Negative keywords are not just cleanup.

They are intent filters.

Most PPC operators use them reactively. They look at search terms, find waste, and block it later.

That matters. But it is only half the job.

A better negative keyword workflow starts before the spend leaks.

You define the search intent you do not want to pay for. Then you use search terms to catch what slipped through.

That gives you a cleaner system:

Block obvious low-intent buckets upfront.
Review search terms regularly.
Add approved negatives safely.

AI helps when it turns this into a repeatable review workflow.

Not when it blindly blocks every zero-conversion query like a tiny budget assassin.
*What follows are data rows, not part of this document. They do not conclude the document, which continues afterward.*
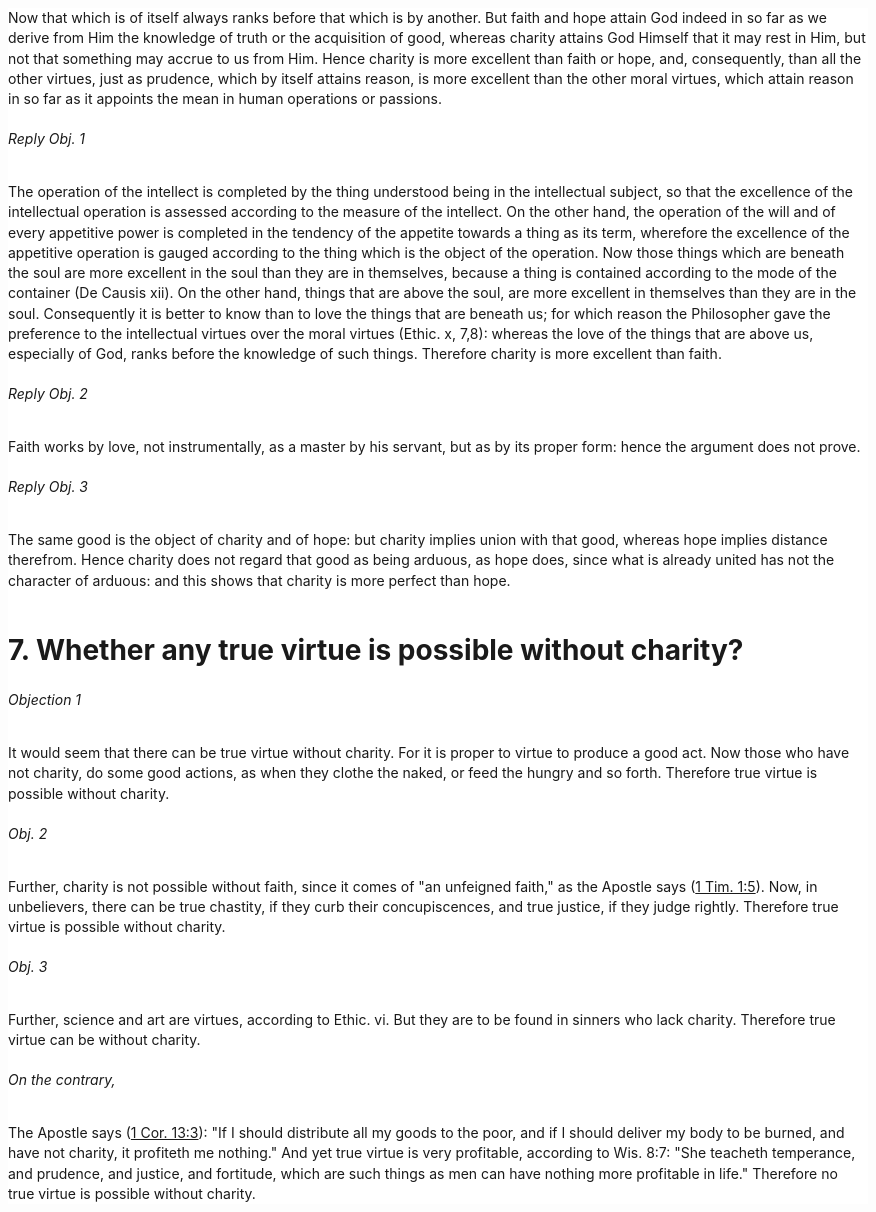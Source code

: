 Now that which is of itself always ranks before that which is by another. But faith and hope attain God indeed in so far as we derive from Him the knowledge of truth or the acquisition of good, whereas charity attains God Himself that it may rest in Him, but not that something may accrue to us from Him. Hence charity is more excellent than faith or hope, and, consequently, than all the other virtues, just as prudence, which by itself attains reason, is more excellent than the other moral virtues, which attain reason in so far as it appoints the mean in human operations or passions.  

###### Reply Obj. 1
The operation of the intellect is completed by the thing understood being in the intellectual subject, so that the excellence of the intellectual operation is assessed according to the measure of the intellect. On the other hand, the operation of the will and of every appetitive power is completed in the tendency of the appetite towards a thing as its term, wherefore the excellence of the appetitive operation is gauged according to the thing which is the object of the operation. Now those things which are beneath the soul are more excellent in the soul than they are in themselves, because a thing is contained according to the mode of the container (De Causis xii). On the other hand, things that are above the soul, are more excellent in themselves than they are in the soul. Consequently it is better to know than to love the things that are beneath us; for which reason the Philosopher gave the preference to the intellectual virtues over the moral virtues (Ethic. x, 7,8): whereas the love of the things that are above us, especially of God, ranks before the knowledge of such things. Therefore charity is more excellent than faith.  

###### Reply Obj. 2
Faith works by love, not instrumentally, as a master by his servant, but as by its proper form: hence the argument does not prove.  

###### Reply Obj. 3
The same good is the object of charity and of hope: but charity implies union with that good, whereas hope implies distance therefrom. Hence charity does not regard that good as being arduous, as hope does, since what is already united has not the character of arduous: and this shows that charity is more perfect than hope.  




# 7. Whether any true virtue is possible without charity? 

###### Objection 1
It would seem that there can be true virtue without charity. For it is proper to virtue to produce a good act. Now those who have not charity, do some good actions, as when they clothe the naked, or feed the hungry and so forth. Therefore true virtue is possible without charity.  

###### Obj. 2
Further, charity is not possible without faith, since it comes of "an unfeigned faith," as the Apostle says ([1 Tim. 1:5](http://bible.gospelcom.net/bible?1+Tim++1:5)). Now, in unbelievers, there can be true chastity, if they curb their concupiscences, and true justice, if they judge rightly. Therefore true virtue is possible without charity.  

###### Obj. 3
Further, science and art are virtues, according to Ethic. vi. But they are to be found in sinners who lack charity. Therefore true virtue can be without charity.  

###### On the contrary,
The Apostle says ([1 Cor. 13:3](http://bible.gospelcom.net/bible?1+Cor++13:3)): "If I should distribute all my goods to the poor, and if I should deliver my body to be burned, and have not charity, it profiteth me nothing." And yet true virtue is very profitable, according to Wis. 8:7: "She teacheth temperance, and prudence, and justice, and fortitude, which are such things as men can have nothing more profitable in life." Therefore no true virtue is possible without charity.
Negative keywords are really intent filters

Every Google search carries intent.

Some people want to buy.
Some want to compare.
Some want a definition.
Some want a job.
Some want your login page.

Paid search usually works best when you focus on commercial and transactional intent.

That means searches like:

  • “best accounting software for agencies”

  • “hire ppc agency”

  • “buy crm software”

  • “google ads consultant pricing”

These searches suggest buying intent.

But many searches do not.

Some search volume looks attractive. Then you read the intent.

For most accounts, you usually want to exclude buckets like:

  • careers and hiring

  • investor or funding research

  • support and login queries

  • definitions and tutorials

  • free templates

  • DIY searches

  • student or course queries

  • unrelated adjacent categories

There are exceptions.

Sometimes informational searches are useful.
Sometimes competitor or comparison searches are intentional.
Sometimes support traffic belongs in a branded campaign.
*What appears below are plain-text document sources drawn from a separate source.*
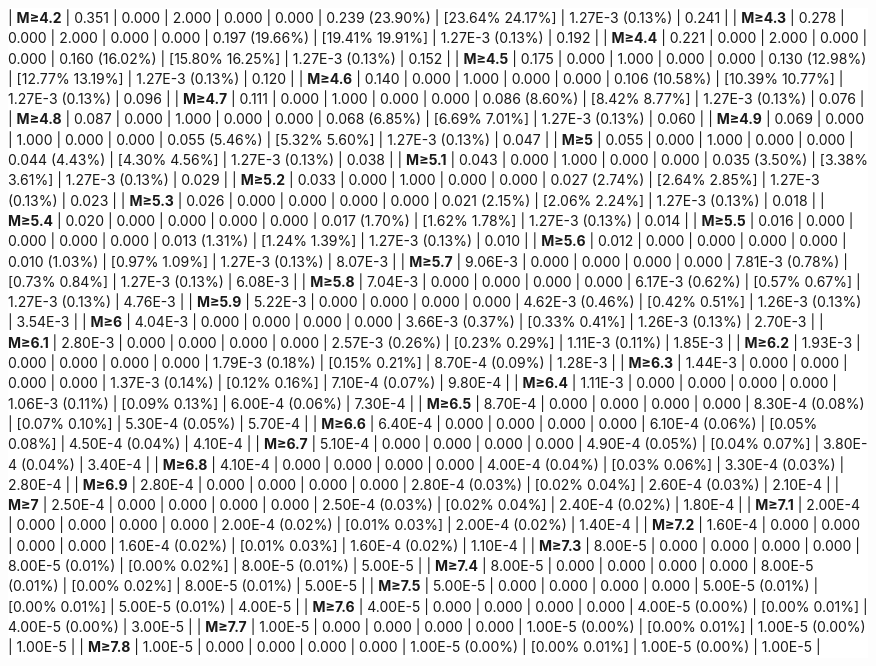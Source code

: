 | **M&ge;4.2** | 0.351 | 0.000 | 2.000 | 0.000 | 0.000 | 0.239 (23.90%) | [23.64% 24.17%] | 1.27E-3 (0.13%) | 0.241 |
| **M&ge;4.3** | 0.278 | 0.000 | 2.000 | 0.000 | 0.000 | 0.197 (19.66%) | [19.41% 19.91%] | 1.27E-3 (0.13%) | 0.192 |
| **M&ge;4.4** | 0.221 | 0.000 | 2.000 | 0.000 | 0.000 | 0.160 (16.02%) | [15.80% 16.25%] | 1.27E-3 (0.13%) | 0.152 |
| **M&ge;4.5** | 0.175 | 0.000 | 1.000 | 0.000 | 0.000 | 0.130 (12.98%) | [12.77% 13.19%] | 1.27E-3 (0.13%) | 0.120 |
| **M&ge;4.6** | 0.140 | 0.000 | 1.000 | 0.000 | 0.000 | 0.106 (10.58%) | [10.39% 10.77%] | 1.27E-3 (0.13%) | 0.096 |
| **M&ge;4.7** | 0.111 | 0.000 | 1.000 | 0.000 | 0.000 | 0.086 (8.60%) | [8.42% 8.77%] | 1.27E-3 (0.13%) | 0.076 |
| **M&ge;4.8** | 0.087 | 0.000 | 1.000 | 0.000 | 0.000 | 0.068 (6.85%) | [6.69% 7.01%] | 1.27E-3 (0.13%) | 0.060 |
| **M&ge;4.9** | 0.069 | 0.000 | 1.000 | 0.000 | 0.000 | 0.055 (5.46%) | [5.32% 5.60%] | 1.27E-3 (0.13%) | 0.047 |
| **M&ge;5** | 0.055 | 0.000 | 1.000 | 0.000 | 0.000 | 0.044 (4.43%) | [4.30% 4.56%] | 1.27E-3 (0.13%) | 0.038 |
| **M&ge;5.1** | 0.043 | 0.000 | 1.000 | 0.000 | 0.000 | 0.035 (3.50%) | [3.38% 3.61%] | 1.27E-3 (0.13%) | 0.029 |
| **M&ge;5.2** | 0.033 | 0.000 | 1.000 | 0.000 | 0.000 | 0.027 (2.74%) | [2.64% 2.85%] | 1.27E-3 (0.13%) | 0.023 |
| **M&ge;5.3** | 0.026 | 0.000 | 0.000 | 0.000 | 0.000 | 0.021 (2.15%) | [2.06% 2.24%] | 1.27E-3 (0.13%) | 0.018 |
| **M&ge;5.4** | 0.020 | 0.000 | 0.000 | 0.000 | 0.000 | 0.017 (1.70%) | [1.62% 1.78%] | 1.27E-3 (0.13%) | 0.014 |
| **M&ge;5.5** | 0.016 | 0.000 | 0.000 | 0.000 | 0.000 | 0.013 (1.31%) | [1.24% 1.39%] | 1.27E-3 (0.13%) | 0.010 |
| **M&ge;5.6** | 0.012 | 0.000 | 0.000 | 0.000 | 0.000 | 0.010 (1.03%) | [0.97% 1.09%] | 1.27E-3 (0.13%) | 8.07E-3 |
| **M&ge;5.7** | 9.06E-3 | 0.000 | 0.000 | 0.000 | 0.000 | 7.81E-3 (0.78%) | [0.73% 0.84%] | 1.27E-3 (0.13%) | 6.08E-3 |
| **M&ge;5.8** | 7.04E-3 | 0.000 | 0.000 | 0.000 | 0.000 | 6.17E-3 (0.62%) | [0.57% 0.67%] | 1.27E-3 (0.13%) | 4.76E-3 |
| **M&ge;5.9** | 5.22E-3 | 0.000 | 0.000 | 0.000 | 0.000 | 4.62E-3 (0.46%) | [0.42% 0.51%] | 1.26E-3 (0.13%) | 3.54E-3 |
| **M&ge;6** | 4.04E-3 | 0.000 | 0.000 | 0.000 | 0.000 | 3.66E-3 (0.37%) | [0.33% 0.41%] | 1.26E-3 (0.13%) | 2.70E-3 |
| **M&ge;6.1** | 2.80E-3 | 0.000 | 0.000 | 0.000 | 0.000 | 2.57E-3 (0.26%) | [0.23% 0.29%] | 1.11E-3 (0.11%) | 1.85E-3 |
| **M&ge;6.2** | 1.93E-3 | 0.000 | 0.000 | 0.000 | 0.000 | 1.79E-3 (0.18%) | [0.15% 0.21%] | 8.70E-4 (0.09%) | 1.28E-3 |
| **M&ge;6.3** | 1.44E-3 | 0.000 | 0.000 | 0.000 | 0.000 | 1.37E-3 (0.14%) | [0.12% 0.16%] | 7.10E-4 (0.07%) | 9.80E-4 |
| **M&ge;6.4** | 1.11E-3 | 0.000 | 0.000 | 0.000 | 0.000 | 1.06E-3 (0.11%) | [0.09% 0.13%] | 6.00E-4 (0.06%) | 7.30E-4 |
| **M&ge;6.5** | 8.70E-4 | 0.000 | 0.000 | 0.000 | 0.000 | 8.30E-4 (0.08%) | [0.07% 0.10%] | 5.30E-4 (0.05%) | 5.70E-4 |
| **M&ge;6.6** | 6.40E-4 | 0.000 | 0.000 | 0.000 | 0.000 | 6.10E-4 (0.06%) | [0.05% 0.08%] | 4.50E-4 (0.04%) | 4.10E-4 |
| **M&ge;6.7** | 5.10E-4 | 0.000 | 0.000 | 0.000 | 0.000 | 4.90E-4 (0.05%) | [0.04% 0.07%] | 3.80E-4 (0.04%) | 3.40E-4 |
| **M&ge;6.8** | 4.10E-4 | 0.000 | 0.000 | 0.000 | 0.000 | 4.00E-4 (0.04%) | [0.03% 0.06%] | 3.30E-4 (0.03%) | 2.80E-4 |
| **M&ge;6.9** | 2.80E-4 | 0.000 | 0.000 | 0.000 | 0.000 | 2.80E-4 (0.03%) | [0.02% 0.04%] | 2.60E-4 (0.03%) | 2.10E-4 |
| **M&ge;7** | 2.50E-4 | 0.000 | 0.000 | 0.000 | 0.000 | 2.50E-4 (0.03%) | [0.02% 0.04%] | 2.40E-4 (0.02%) | 1.80E-4 |
| **M&ge;7.1** | 2.00E-4 | 0.000 | 0.000 | 0.000 | 0.000 | 2.00E-4 (0.02%) | [0.01% 0.03%] | 2.00E-4 (0.02%) | 1.40E-4 |
| **M&ge;7.2** | 1.60E-4 | 0.000 | 0.000 | 0.000 | 0.000 | 1.60E-4 (0.02%) | [0.01% 0.03%] | 1.60E-4 (0.02%) | 1.10E-4 |
| **M&ge;7.3** | 8.00E-5 | 0.000 | 0.000 | 0.000 | 0.000 | 8.00E-5 (0.01%) | [0.00% 0.02%] | 8.00E-5 (0.01%) | 5.00E-5 |
| **M&ge;7.4** | 8.00E-5 | 0.000 | 0.000 | 0.000 | 0.000 | 8.00E-5 (0.01%) | [0.00% 0.02%] | 8.00E-5 (0.01%) | 5.00E-5 |
| **M&ge;7.5** | 5.00E-5 | 0.000 | 0.000 | 0.000 | 0.000 | 5.00E-5 (0.01%) | [0.00% 0.01%] | 5.00E-5 (0.01%) | 4.00E-5 |
| **M&ge;7.6** | 4.00E-5 | 0.000 | 0.000 | 0.000 | 0.000 | 4.00E-5 (0.00%) | [0.00% 0.01%] | 4.00E-5 (0.00%) | 3.00E-5 |
| **M&ge;7.7** | 1.00E-5 | 0.000 | 0.000 | 0.000 | 0.000 | 1.00E-5 (0.00%) | [0.00% 0.01%] | 1.00E-5 (0.00%) | 1.00E-5 |
| **M&ge;7.8** | 1.00E-5 | 0.000 | 0.000 | 0.000 | 0.000 | 1.00E-5 (0.00%) | [0.00% 0.01%] | 1.00E-5 (0.00%) | 1.00E-5 |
But that should be a conscious choice.

Not an accident funded by your daily budget.

Start with proactive negative keyword buckets

Before reviewing search terms, build a starter list.

This is your first layer of traffic control.

Here are common buckets.

Bucket

Example negatives

Why block it

Careers & hiring

jobs, careers, salary, internship, vacancy

Mostly job seekers

Investor research

funding, valuation, crunchbase, stock, revenue

Research intent, not buyer intent

Support & login

login, support, help desk, customer service

Existing users or support traffic

Education intent

what is, meaning, definition, tutorial, course

Usually too early-stage. Good for SEO not paid.

Free/template

free, template, sample, pdf, download

Often low purchase intent

DIY intent

how to, do it yourself, manually

Poor fit for done-for-you offers

Irrelevant audience

student, project, assignment, thesis

Usually non-commercial

This starter layer should usually live in a shared negative keyword list or account-level structure, depending on your setup. Then you can apply it across campaigns where it makes sense.

Do not apply every bucket everywhere. For example, “template” might be waste for a SaaS demo campaign. But it could be useful if you offer templates as a lead magnet.

Once you have the buckets, don’t paste them blindly into Google Ads.
Turn them into a reviewable starter list.

For each bucket, decide three things:

  • should this apply everywhere, or only to specific campaigns?

  • should the terms use exact, phrase, or broad match?

  • are there exceptions where this intent is actually valuable?

That is where AI helps. Not by inventing a giant negative list, but by turning your business context into a structured review queue.

Prompt 1: Turn intent buckets into a starter negative list

Use this before launching a campaign or cleaning up an account.

I am running Google Search Ads for [BUSINESS / OFFER].

The target customers are:
[ICP]

The offer is:
[OFFER]

The searches we want are mostly:
[commercial / transactional / comparison / branded / other]

Create a starter negative keyword list.

Group negatives into buckets:
- careers and hiring
- investor or company research
- support and login
- education or informational intent
- free/template/DIY
- student or academic
- irrelevant adjacent categories

For each bucket, include:
- suggested negative keywords
- recommended match type
- whether this should be applied account-wide, campaign-level, or reviewed first

Be conservative. Do not block terms that may show buying intent.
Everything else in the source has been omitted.